_ABOUT THIS TASK_
Only lines containing "pension" are wanted from the data below. Copy those lines.

_SOURCE MATERIAL_

━━━━━━━━━━

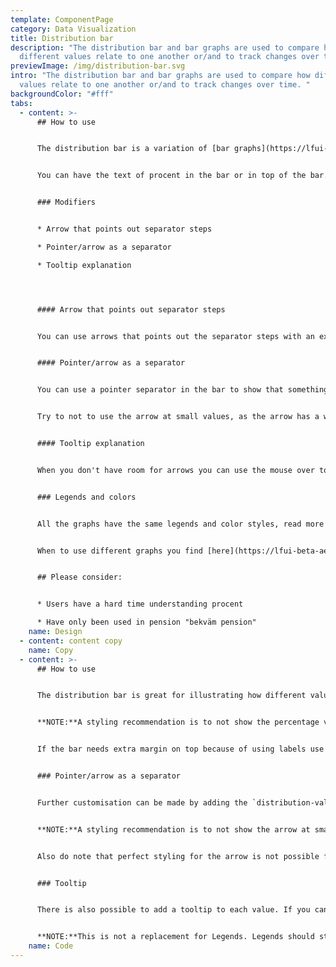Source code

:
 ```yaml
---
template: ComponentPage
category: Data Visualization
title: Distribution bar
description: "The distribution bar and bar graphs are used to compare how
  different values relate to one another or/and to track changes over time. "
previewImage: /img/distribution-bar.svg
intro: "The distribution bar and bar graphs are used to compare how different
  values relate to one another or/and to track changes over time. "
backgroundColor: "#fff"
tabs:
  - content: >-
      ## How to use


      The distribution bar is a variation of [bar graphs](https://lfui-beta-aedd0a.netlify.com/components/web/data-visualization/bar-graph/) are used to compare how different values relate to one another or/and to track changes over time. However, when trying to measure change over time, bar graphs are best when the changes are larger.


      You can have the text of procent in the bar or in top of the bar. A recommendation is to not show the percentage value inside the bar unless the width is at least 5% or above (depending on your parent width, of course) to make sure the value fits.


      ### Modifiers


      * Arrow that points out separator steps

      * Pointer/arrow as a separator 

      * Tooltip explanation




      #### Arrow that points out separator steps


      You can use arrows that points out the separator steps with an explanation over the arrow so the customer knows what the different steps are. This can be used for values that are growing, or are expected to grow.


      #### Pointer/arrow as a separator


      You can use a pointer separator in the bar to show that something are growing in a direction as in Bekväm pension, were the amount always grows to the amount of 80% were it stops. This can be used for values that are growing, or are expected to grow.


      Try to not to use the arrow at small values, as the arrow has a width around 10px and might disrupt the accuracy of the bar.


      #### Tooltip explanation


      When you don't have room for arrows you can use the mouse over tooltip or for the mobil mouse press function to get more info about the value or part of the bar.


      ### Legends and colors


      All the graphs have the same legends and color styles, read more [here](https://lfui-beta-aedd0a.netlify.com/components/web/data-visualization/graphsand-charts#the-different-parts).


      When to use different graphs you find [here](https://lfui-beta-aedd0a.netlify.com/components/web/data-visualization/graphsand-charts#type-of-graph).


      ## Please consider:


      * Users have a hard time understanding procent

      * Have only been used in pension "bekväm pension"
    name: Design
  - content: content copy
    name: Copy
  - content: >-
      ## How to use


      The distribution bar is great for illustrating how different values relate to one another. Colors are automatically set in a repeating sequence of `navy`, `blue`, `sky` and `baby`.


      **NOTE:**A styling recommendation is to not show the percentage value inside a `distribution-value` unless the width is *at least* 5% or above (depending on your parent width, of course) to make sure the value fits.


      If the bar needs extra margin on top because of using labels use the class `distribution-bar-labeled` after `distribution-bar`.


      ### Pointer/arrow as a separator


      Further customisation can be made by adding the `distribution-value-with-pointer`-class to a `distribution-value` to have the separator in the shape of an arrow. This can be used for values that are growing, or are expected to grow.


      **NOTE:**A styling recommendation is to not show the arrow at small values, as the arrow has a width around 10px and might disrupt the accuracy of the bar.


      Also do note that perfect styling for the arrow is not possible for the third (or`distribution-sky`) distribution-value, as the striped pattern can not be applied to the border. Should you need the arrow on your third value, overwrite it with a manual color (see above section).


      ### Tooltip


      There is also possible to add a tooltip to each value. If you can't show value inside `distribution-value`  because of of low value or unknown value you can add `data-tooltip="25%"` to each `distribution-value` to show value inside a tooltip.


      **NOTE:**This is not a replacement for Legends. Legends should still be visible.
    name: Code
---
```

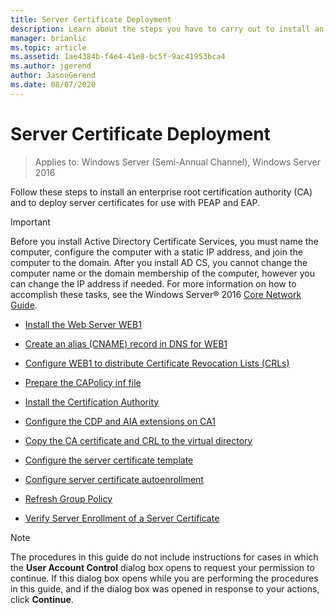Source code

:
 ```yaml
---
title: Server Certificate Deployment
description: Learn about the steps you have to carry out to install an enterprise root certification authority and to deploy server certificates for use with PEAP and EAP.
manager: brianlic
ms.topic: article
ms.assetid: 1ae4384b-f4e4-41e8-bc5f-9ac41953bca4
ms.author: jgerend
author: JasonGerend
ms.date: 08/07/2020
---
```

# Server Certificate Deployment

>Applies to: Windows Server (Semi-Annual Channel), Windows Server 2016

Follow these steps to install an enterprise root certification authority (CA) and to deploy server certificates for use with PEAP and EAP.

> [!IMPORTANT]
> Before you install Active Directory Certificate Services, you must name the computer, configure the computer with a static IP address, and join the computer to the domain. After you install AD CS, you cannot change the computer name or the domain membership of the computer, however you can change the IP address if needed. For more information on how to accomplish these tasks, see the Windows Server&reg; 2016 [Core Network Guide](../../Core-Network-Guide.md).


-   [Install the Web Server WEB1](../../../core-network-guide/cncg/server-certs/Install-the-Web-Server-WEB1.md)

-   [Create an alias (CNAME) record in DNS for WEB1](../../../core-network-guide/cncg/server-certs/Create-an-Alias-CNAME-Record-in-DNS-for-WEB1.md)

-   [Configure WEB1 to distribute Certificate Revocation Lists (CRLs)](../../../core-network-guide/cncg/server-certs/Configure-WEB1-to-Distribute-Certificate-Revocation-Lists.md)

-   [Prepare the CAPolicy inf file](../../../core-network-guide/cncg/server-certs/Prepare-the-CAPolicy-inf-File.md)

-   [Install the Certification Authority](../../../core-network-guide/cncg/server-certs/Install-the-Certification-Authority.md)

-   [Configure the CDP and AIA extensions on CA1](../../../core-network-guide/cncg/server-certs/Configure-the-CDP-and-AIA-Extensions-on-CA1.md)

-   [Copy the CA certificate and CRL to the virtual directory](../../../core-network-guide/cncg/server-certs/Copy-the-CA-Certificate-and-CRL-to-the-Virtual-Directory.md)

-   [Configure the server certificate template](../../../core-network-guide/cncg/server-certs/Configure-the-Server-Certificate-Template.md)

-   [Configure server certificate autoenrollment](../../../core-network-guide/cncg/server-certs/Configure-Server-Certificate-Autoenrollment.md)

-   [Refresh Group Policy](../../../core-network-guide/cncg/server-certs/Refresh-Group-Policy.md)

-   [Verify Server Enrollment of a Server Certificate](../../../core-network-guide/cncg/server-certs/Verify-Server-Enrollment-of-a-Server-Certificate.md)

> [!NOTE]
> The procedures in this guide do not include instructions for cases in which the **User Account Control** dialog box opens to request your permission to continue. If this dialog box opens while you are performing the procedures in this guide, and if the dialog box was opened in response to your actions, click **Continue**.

━━━━━━━━━━

_EXPECTED OUTPUT_
      You can use a pointer separator in the bar to show that something are growing in a direction as in Bekväm pension, were the amount always grows to the amount of 80% were it stops. This can be used for values that are growing, or are expected to grow.
      * Have only been used in pension "bekväm pension"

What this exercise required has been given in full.